RECORDS SUPPLIED -

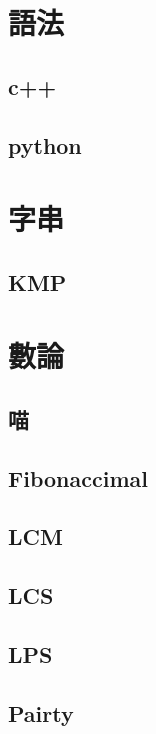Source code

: \section{語法}
    \subsection{c++}
        
    \subsection{python}
        
        
\section{字串}
    \subsection{KMP}
        
    
\section{數論}
    \subsection{喵}
        
    \subsection{Fibonaccimal}
        
    \subsection{LCM}
        
    \subsection{LCS}
        
    \subsection{LPS}
        
    \subsection{Pairty}
        

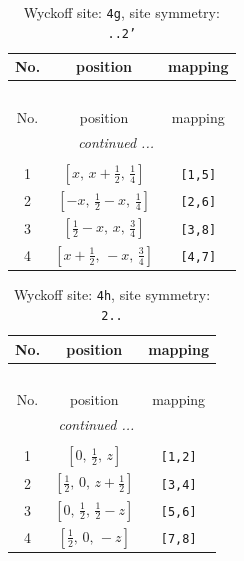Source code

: \documentclass[fleqn,8pt]{jsarticle}
\begin{document}
\renewcommand{\arraystretch}{1.2}
\begin{longtable}{ccc}
\caption{Wyckoff site: {\tt 4g}, site symmetry: {\tt ..2'}}
 \\
 \hline \hline
No. & position & mapping \\ \hline \endfirsthead

\multicolumn{2}{l}{\tablename\ \thetable{}} \\
 \hline \hline
No. & position & mapping \\ \hline \endhead

 \hline \hline
\multicolumn{2}{r}{\footnotesize\it continued ...} \\ \endfoot

 \hline \hline
\multicolumn{2}{r}{} \\ \endlastfoot

1 & $\left[ x,\, x + \frac{1}{2},\, \frac{1}{4} \right]$ & {\tt [1,5]} \\ \hline
2 & $\left[ - x,\, \frac{1}{2} - x,\, \frac{1}{4} \right]$ & {\tt [2,6]} \\ \hline
3 & $\left[ \frac{1}{2} - x,\, x,\, \frac{3}{4} \right]$ & {\tt [3,8]} \\ \hline
4 & $\left[ x + \frac{1}{2},\, - x,\, \frac{3}{4} \right]$ & {\tt [4,7]} \\
\end{longtable}
\renewcommand{\arraystretch}{1.2}
\begin{longtable}{ccc}
\caption{Wyckoff site: {\tt 4h}, site symmetry: {\tt 2..}}
 \\
 \hline \hline
No. & position & mapping \\ \hline \endfirsthead

\multicolumn{2}{l}{\tablename\ \thetable{}} \\
 \hline \hline
No. & position & mapping \\ \hline \endhead

 \hline \hline
\multicolumn{2}{r}{\footnotesize\it continued ...} \\ \endfoot

 \hline \hline
\multicolumn{2}{r}{} \\ \endlastfoot

1 & $\left[ 0,\, \frac{1}{2},\, z \right]$ & {\tt [1,2]} \\ \hline
2 & $\left[ \frac{1}{2},\, 0,\, z + \frac{1}{2} \right]$ & {\tt [3,4]} \\ \hline
3 & $\left[ 0,\, \frac{1}{2},\, \frac{1}{2} - z \right]$ & {\tt [5,6]} \\ \hline
4 & $\left[ \frac{1}{2},\, 0,\, - z \right]$ & {\tt [7,8]} \\
\end{longtable}
\end{document}
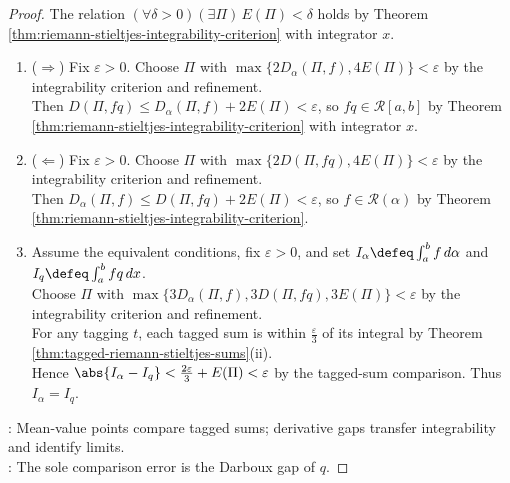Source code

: \begin{theorem}
\begin{proof}
The relation $(\forall\delta>0)(\exists\Pi)\,E(\Pi)<\delta$ holds by Theorem \ref{thm:riemann-stieltjes-integrability-criterion} with integrator $x$.
\begin{enumerate}[label=(\roman*)]
\setlength{\itemsep}{0pt}
\item[$(i)$] ($\Rightarrow$) Fix $\varepsilon>0$. Choose $\Pi$ with $\max\{2D_\alpha(\Pi,f),4E(\Pi)\}<\varepsilon$ by the integrability criterion and refinement.\\
Then $D(\Pi,fq)\leq D_\alpha(\Pi,f)+2E(\Pi)<\varepsilon$, so $fq\in\mathcal{R}[a,b]$ by Theorem \ref{thm:riemann-stieltjes-integrability-criterion} with integrator $x$.
\item[$(i)$] ($\Leftarrow$) Fix $\varepsilon>0$. Choose $\Pi$ with $\max\{2D(\Pi,fq),4E(\Pi)\}<\varepsilon$ by the integrability criterion and refinement.\\
Then $D_\alpha(\Pi,f)\leq D(\Pi,fq)+2E(\Pi)<\varepsilon$, so $f\in\mathcal{R}(\alpha)$ by Theorem \ref{thm:riemann-stieltjes-integrability-criterion}.
\item[$(ii)$] Assume the equivalent conditions, fix $\varepsilon>0$, and set $I_\alpha\defeq\int_a^b f\,d\alpha$ and $I_q\defeq\int_a^b fq\,dx$.\\
Choose $\Pi$ with $\max\{3D_\alpha(\Pi,f),3D(\Pi,fq),3E(\Pi)\}<\varepsilon$ by the integrability criterion and refinement.\\
For any tagging $t$, each tagged sum is within $\frac{\varepsilon}{3}$ of its integral by Theorem \ref{thm:tagged-riemann-stieltjes-sums}(ii).\\
Hence $\abs{I_\alpha-I_q}<\frac{2\varepsilon}{3}+E(\Pi)<\varepsilon$ by the tagged-sum comparison. Thus $I_\alpha=I_q$.
\end{enumerate}
: Mean-value points compare tagged sums; derivative gaps transfer integrability and identify limits.\\
: The sole comparison error is the Darboux gap of $q$.
\end{proof}
\end{theorem}

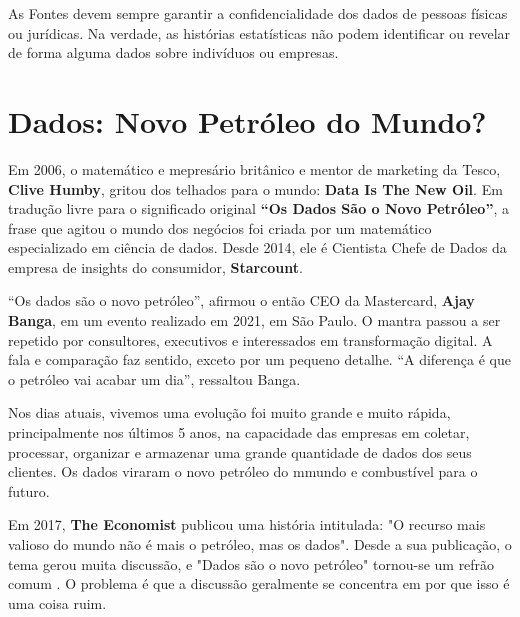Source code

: As Fontes devem sempre garantir a confidencialidade dos dados de pessoas físicas ou jurídicas. Na verdade, as histórias estatísticas não podem identificar ou revelar de forma alguma dados sobre indivíduos ou empresas.\vskip0.3cm 



 \section{Dados: Novo Petróleo do Mundo?}

Em 2006, o matemático e mepresário britânico e mentor de marketing da Tesco, \textbf{Clive Humby}, gritou dos telhados para o mundo: \textbf{Data Is The New Oil}. Em tradução livre para o significado original \textbf{“Os Dados São o Novo Petróleo”}, a frase que agitou o mundo dos negócios foi criada por um matemático especializado em ciência de dados. Desde 2014, ele é Cientista Chefe de Dados da empresa de insights do consumidor, \textbf{Starcount}. \vskip0.3cm 




“Os dados são o novo petróleo”, afirmou o então CEO da Mastercard, \textbf{Ajay Banga}, em um evento realizado em 2021, em São Paulo. O mantra passou a ser repetido por consultores, executivos e interessados em transformação digital. A fala e comparação faz sentido, exceto por um pequeno detalhe. “A diferença é que o petróleo vai acabar um dia”, ressaltou Banga.\vskip0.3cm 



Nos dias atuais, vivemos uma evolução foi muito grande e muito rápida, principalmente nos últimos 5 anos, na capacidade das empresas em coletar, processar, organizar e armazenar uma grande quantidade de dados dos seus clientes. Os dados viraram o novo petróleo do mmundo e combustível para o futuro.\vskip0.3cm 







 Em 2017, \textbf{The Economist} publicou uma história intitulada: "O recurso mais valioso do mundo não é mais o petróleo, mas os dados". Desde a sua publicação, o tema gerou muita discussão, e "Dados são o novo petróleo" tornou-se um refrão comum . O problema é que a discussão geralmente se concentra em por que isso é uma coisa ruim.\vskip0.3cm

EXERCISE DESCRIPTION -
Print the listing verbatim; no pictures.

TASK SOLUTION -
Source code

: \section{語法}
    \subsection{c++}
        
    \subsection{python}
        
        
\section{字串}
    \subsection{KMP}
        
    
\section{數論}
    \subsection{喵}
        
    \subsection{Fibonaccimal}
        
    \subsection{LCM}
        
    \subsection{LCS}
        
    \subsection{LPS}
        
    \subsection{Pairty}
        

Source code

: \documentclass[fleqn,8pt]{jsarticle}
\begin{document}
\renewcommand{\arraystretch}{1.2}
\begin{longtable}{ccc}
\caption{Wyckoff site: {\tt 4g}, site symmetry: {\tt ..2'}}
 \\
 \hline \hline
No. & position & mapping \\ \hline \endfirsthead

\multicolumn{2}{l}{\tablename\ \thetable{}} \\
 \hline \hline
No. & position & mapping \\ \hline \endhead

 \hline \hline
\multicolumn{2}{r}{\footnotesize\it continued ...} \\ \endfoot

 \hline \hline
\multicolumn{2}{r}{} \\ \endlastfoot

1 & $\left[ x,\, x + \frac{1}{2},\, \frac{1}{4} \right]$ & {\tt [1,5]} \\ \hline
2 & $\left[ - x,\, \frac{1}{2} - x,\, \frac{1}{4} \right]$ & {\tt [2,6]} \\ \hline
3 & $\left[ \frac{1}{2} - x,\, x,\, \frac{3}{4} \right]$ & {\tt [3,8]} \\ \hline
4 & $\left[ x + \frac{1}{2},\, - x,\, \frac{3}{4} \right]$ & {\tt [4,7]} \\
\end{longtable}
\renewcommand{\arraystretch}{1.2}
\begin{longtable}{ccc}
\caption{Wyckoff site: {\tt 4h}, site symmetry: {\tt 2..}}
 \\
 \hline \hline
No. & position & mapping \\ \hline \endfirsthead

\multicolumn{2}{l}{\tablename\ \thetable{}} \\
 \hline \hline
No. & position & mapping \\ \hline \endhead

 \hline \hline
\multicolumn{2}{r}{\footnotesize\it continued ...} \\ \endfoot

 \hline \hline
\multicolumn{2}{r}{} \\ \endlastfoot

1 & $\left[ 0,\, \frac{1}{2},\, z \right]$ & {\tt [1,2]} \\ \hline
2 & $\left[ \frac{1}{2},\, 0,\, z + \frac{1}{2} \right]$ & {\tt [3,4]} \\ \hline
3 & $\left[ 0,\, \frac{1}{2},\, \frac{1}{2} - z \right]$ & {\tt [5,6]} \\ \hline
4 & $\left[ \frac{1}{2},\, 0,\, - z \right]$ & {\tt [7,8]} \\
\end{longtable}
\end{document}
Source code

: \begin{theorem}
\begin{proof}
The relation $(\forall\delta>0)(\exists\Pi)\,E(\Pi)<\delta$ holds by Theorem \ref{thm:riemann-stieltjes-integrability-criterion} with integrator $x$.
\begin{enumerate}[label=(\roman*)]
\setlength{\itemsep}{0pt}
\item[$(i)$] ($\Rightarrow$) Fix $\varepsilon>0$. Choose $\Pi$ with $\max\{2D_\alpha(\Pi,f),4E(\Pi)\}<\varepsilon$ by the integrability criterion and refinement.\\
Then $D(\Pi,fq)\leq D_\alpha(\Pi,f)+2E(\Pi)<\varepsilon$, so $fq\in\mathcal{R}[a,b]$ by Theorem \ref{thm:riemann-stieltjes-integrability-criterion} with integrator $x$.
\item[$(i)$] ($\Leftarrow$) Fix $\varepsilon>0$. Choose $\Pi$ with $\max\{2D(\Pi,fq),4E(\Pi)\}<\varepsilon$ by the integrability criterion and refinement.\\
Then $D_\alpha(\Pi,f)\leq D(\Pi,fq)+2E(\Pi)<\varepsilon$, so $f\in\mathcal{R}(\alpha)$ by Theorem \ref{thm:riemann-stieltjes-integrability-criterion}.
\item[$(ii)$] Assume the equivalent conditions, fix $\varepsilon>0$, and set $I_\alpha\defeq\int_a^b f\,d\alpha$ and $I_q\defeq\int_a^b fq\,dx$.\\
Choose $\Pi$ with $\max\{3D_\alpha(\Pi,f),3D(\Pi,fq),3E(\Pi)\}<\varepsilon$ by the integrability criterion and refinement.\\
For any tagging $t$, each tagged sum is within $\frac{\varepsilon}{3}$ of its integral by Theorem \ref{thm:tagged-riemann-stieltjes-sums}(ii).\\
Hence $\abs{I_\alpha-I_q}<\frac{2\varepsilon}{3}+E(\Pi)<\varepsilon$ by the tagged-sum comparison. Thus $I_\alpha=I_q$.
\end{enumerate}
: Mean-value points compare tagged sums; derivative gaps transfer integrability and identify limits.\\
: The sole comparison error is the Darboux gap of $q$.
\end{proof}
\end{theorem}

Source code

: As Fontes devem sempre garantir a confidencialidade dos dados de pessoas físicas ou jurídicas. Na verdade, as histórias estatísticas não podem identificar ou revelar de forma alguma dados sobre indivíduos ou empresas.\vskip0.3cm 



 \section{Dados: Novo Petróleo do Mundo?}

Em 2006, o matemático e mepresário britânico e mentor de marketing da Tesco, \textbf{Clive Humby}, gritou dos telhados para o mundo: \textbf{Data Is The New Oil}. Em tradução livre para o significado original \textbf{“Os Dados São o Novo Petróleo”}, a frase que agitou o mundo dos negócios foi criada por um matemático especializado em ciência de dados. Desde 2014, ele é Cientista Chefe de Dados da empresa de insights do consumidor, \textbf{Starcount}. \vskip0.3cm 




“Os dados são o novo petróleo”, afirmou o então CEO da Mastercard, \textbf{Ajay Banga}, em um evento realizado em 2021, em São Paulo. O mantra passou a ser repetido por consultores, executivos e interessados em transformação digital. A fala e comparação faz sentido, exceto por um pequeno detalhe. “A diferença é que o petróleo vai acabar um dia”, ressaltou Banga.\vskip0.3cm 



Nos dias atuais, vivemos uma evolução foi muito grande e muito rápida, principalmente nos últimos 5 anos, na capacidade das empresas em coletar, processar, organizar e armazenar uma grande quantidade de dados dos seus clientes. Os dados viraram o novo petróleo do mmundo e combustível para o futuro.\vskip0.3cm 







 Em 2017, \textbf{The Economist} publicou uma história intitulada: "O recurso mais valioso do mundo não é mais o petróleo, mas os dados". Desde a sua publicação, o tema gerou muita discussão, e "Dados são o novo petróleo" tornou-se um refrão comum . O problema é que a discussão geralmente se concentra em por que isso é uma coisa ruim.\vskip0.3cm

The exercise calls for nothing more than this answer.